Ramblings of an aging IT geek
← Ramblings of an aging IT geek
debugging

it was never the network, it was always dns

An outage that looked like everything was on fire turned out to be one resolver quietly failing, as it always does.

A terminal showing an error during debugging

It started, as these things do, with everything appearing to break at once. Internal services timing out, deploys hanging, a dashboard turning the colour of a fire alarm. The kind of morning where five people ping you within thirty seconds and each has a different theory.

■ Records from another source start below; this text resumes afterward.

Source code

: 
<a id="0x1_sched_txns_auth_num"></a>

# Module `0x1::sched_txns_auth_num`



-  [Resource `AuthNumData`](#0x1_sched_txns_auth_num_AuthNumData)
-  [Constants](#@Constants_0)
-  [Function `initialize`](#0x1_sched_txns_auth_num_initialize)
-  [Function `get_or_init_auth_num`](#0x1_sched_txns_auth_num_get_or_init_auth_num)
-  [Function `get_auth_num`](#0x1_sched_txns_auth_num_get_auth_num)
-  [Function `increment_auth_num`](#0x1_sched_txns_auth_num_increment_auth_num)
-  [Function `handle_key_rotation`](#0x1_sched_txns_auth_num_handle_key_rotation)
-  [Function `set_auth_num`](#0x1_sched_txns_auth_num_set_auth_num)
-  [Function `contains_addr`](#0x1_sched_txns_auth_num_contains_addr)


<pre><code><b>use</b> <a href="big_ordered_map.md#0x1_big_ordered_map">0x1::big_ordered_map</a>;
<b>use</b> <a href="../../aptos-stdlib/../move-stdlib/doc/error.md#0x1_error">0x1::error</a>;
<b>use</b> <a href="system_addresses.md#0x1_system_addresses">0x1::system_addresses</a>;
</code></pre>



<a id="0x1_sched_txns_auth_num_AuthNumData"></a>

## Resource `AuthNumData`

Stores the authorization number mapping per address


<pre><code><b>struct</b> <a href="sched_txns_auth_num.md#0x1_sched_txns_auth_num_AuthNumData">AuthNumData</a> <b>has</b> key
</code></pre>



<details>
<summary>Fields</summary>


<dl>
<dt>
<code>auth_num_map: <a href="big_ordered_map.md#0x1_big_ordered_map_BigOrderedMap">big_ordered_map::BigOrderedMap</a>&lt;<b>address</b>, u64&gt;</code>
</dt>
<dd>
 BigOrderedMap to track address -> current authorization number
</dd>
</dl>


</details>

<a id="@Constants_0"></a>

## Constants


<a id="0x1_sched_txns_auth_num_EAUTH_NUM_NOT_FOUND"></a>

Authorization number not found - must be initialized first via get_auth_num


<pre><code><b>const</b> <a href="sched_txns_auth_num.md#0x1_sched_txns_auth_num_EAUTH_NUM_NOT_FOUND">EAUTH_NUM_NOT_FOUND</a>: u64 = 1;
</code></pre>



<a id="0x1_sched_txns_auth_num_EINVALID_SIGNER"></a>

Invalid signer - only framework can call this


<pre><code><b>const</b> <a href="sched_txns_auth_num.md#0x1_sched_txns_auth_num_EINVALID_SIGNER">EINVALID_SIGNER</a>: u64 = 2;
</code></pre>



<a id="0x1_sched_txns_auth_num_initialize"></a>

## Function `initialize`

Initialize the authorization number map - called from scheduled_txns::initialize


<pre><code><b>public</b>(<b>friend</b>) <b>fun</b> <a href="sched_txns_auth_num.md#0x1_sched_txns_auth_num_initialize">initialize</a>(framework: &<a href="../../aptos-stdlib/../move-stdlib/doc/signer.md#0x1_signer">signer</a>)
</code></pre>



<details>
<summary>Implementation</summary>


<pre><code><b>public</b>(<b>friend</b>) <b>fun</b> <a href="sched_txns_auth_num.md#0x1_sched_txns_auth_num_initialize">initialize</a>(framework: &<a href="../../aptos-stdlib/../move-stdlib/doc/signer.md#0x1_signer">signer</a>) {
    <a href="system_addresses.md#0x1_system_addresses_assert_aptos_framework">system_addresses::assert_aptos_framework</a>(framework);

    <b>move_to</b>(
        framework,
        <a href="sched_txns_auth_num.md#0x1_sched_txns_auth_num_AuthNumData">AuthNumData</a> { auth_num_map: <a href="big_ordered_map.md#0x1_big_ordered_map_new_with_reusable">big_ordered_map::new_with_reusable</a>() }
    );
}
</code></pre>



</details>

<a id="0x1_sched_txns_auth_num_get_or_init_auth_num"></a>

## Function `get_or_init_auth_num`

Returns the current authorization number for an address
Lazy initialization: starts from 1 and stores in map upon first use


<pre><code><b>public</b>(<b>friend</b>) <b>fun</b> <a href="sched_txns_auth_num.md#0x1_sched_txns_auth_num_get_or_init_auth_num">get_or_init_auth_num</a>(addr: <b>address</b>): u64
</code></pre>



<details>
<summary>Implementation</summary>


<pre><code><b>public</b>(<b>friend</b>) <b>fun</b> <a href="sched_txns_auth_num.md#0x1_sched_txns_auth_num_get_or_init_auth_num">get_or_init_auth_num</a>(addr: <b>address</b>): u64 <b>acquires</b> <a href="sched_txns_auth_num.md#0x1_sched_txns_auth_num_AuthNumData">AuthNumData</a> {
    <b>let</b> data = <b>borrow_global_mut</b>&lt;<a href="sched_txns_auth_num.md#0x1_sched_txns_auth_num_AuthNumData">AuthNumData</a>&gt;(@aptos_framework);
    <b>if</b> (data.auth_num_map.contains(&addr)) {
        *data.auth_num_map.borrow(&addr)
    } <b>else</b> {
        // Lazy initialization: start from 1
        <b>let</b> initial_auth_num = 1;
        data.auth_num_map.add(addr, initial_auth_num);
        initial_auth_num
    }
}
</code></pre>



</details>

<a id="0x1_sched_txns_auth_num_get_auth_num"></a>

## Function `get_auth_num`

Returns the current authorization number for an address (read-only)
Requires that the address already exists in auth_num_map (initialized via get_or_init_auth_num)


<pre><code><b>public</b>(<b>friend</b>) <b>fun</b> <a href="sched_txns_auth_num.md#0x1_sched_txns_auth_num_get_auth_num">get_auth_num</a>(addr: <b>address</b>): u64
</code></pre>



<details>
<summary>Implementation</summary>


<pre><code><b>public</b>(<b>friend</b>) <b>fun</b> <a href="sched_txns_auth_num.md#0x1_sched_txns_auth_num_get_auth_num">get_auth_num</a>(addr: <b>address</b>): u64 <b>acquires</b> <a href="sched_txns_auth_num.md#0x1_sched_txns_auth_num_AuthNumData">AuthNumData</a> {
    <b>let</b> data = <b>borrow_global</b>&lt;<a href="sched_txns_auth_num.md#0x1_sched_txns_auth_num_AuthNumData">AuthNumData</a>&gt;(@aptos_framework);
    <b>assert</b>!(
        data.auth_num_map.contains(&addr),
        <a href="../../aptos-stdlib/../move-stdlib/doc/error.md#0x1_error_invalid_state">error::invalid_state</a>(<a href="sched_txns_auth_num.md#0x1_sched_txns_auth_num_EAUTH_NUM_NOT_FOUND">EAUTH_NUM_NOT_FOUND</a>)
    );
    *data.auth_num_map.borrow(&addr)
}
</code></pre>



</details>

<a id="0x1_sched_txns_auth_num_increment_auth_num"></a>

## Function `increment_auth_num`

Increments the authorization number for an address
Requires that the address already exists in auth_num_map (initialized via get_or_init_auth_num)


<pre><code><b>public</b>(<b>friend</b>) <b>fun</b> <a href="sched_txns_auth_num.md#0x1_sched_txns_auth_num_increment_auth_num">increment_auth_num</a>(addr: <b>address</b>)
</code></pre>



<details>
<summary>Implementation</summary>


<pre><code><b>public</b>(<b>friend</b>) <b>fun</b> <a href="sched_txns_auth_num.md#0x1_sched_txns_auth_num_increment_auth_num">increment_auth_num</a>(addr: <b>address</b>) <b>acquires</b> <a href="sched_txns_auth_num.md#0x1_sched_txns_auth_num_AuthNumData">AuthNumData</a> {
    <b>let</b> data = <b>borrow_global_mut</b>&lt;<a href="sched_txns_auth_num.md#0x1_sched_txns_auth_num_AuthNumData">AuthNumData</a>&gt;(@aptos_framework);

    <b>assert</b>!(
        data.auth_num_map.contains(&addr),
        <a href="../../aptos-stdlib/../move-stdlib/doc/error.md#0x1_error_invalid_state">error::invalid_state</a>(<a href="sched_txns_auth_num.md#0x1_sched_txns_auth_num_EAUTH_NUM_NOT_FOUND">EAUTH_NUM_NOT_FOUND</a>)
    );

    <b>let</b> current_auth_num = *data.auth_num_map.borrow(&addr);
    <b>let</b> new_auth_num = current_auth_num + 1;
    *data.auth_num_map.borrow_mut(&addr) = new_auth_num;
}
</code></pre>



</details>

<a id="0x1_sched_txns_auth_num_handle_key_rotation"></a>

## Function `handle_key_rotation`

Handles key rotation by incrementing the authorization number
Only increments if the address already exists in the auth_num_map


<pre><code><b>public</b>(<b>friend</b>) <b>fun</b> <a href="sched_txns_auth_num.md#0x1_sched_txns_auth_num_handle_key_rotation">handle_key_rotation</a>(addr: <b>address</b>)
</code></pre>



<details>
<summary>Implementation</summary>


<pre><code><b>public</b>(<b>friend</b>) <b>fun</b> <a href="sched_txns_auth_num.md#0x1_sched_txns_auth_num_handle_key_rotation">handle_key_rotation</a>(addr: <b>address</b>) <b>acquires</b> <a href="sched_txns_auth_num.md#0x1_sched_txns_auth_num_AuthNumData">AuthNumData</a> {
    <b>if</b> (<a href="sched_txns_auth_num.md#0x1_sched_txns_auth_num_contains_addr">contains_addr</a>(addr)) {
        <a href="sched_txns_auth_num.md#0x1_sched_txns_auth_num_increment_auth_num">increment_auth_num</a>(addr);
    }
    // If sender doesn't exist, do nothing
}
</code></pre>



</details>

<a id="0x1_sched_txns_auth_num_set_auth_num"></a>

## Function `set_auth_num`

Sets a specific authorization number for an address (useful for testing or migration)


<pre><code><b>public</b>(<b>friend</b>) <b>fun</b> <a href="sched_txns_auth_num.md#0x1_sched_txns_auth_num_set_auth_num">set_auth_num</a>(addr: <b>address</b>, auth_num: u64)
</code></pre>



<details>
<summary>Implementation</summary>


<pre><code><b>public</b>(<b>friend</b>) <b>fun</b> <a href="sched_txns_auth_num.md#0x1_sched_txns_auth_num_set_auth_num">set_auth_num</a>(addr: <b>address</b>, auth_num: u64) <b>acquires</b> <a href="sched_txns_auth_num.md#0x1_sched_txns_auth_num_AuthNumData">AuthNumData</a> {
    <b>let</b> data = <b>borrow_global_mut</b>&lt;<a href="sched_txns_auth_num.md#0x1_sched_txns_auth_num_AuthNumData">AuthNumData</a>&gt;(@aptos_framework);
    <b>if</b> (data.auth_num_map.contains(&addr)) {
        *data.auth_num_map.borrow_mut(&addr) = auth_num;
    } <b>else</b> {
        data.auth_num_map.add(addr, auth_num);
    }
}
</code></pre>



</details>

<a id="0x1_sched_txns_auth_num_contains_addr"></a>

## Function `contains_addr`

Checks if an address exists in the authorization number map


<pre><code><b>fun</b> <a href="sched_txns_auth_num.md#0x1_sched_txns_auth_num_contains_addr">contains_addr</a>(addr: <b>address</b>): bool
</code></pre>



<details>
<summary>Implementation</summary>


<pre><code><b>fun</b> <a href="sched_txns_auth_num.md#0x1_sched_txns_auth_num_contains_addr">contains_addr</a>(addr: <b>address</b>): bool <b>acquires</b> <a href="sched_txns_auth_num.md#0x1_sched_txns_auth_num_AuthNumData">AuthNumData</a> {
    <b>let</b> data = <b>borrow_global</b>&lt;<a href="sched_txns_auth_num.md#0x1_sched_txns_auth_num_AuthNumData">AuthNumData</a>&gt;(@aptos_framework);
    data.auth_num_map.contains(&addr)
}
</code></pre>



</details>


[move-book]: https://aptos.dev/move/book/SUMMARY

The instinct is to believe the scary story: a region is down, a dependency has fallen over, something fundamental has shifted under us. The reality, almost always, is smaller and more annoying. Connections weren't being refused, they were timing out, and timeouts where refusals should be is the smell of name resolution gone wrong. A dig against the service name took five seconds and came back empty.

One resolver in the cluster had wedged. Everything pointed at it through a single config value nobody had thought about in two years, so when it stopped answering, the whole estate slowly seized up as caches expired. Not down, just unable to find anything, which from the outside looks identical to down.

We failed traffic to the secondary resolver, the timeouts cleared within a minute, and the fire alarm went green again. The fix afterwards was the boring, correct one: more than one resolver in the path, sensible health checks, and a much shorter timeout so a dead resolver gets noticed in seconds rather than minutes. It is always DNS. I keep learning this, and the lesson keeps being true.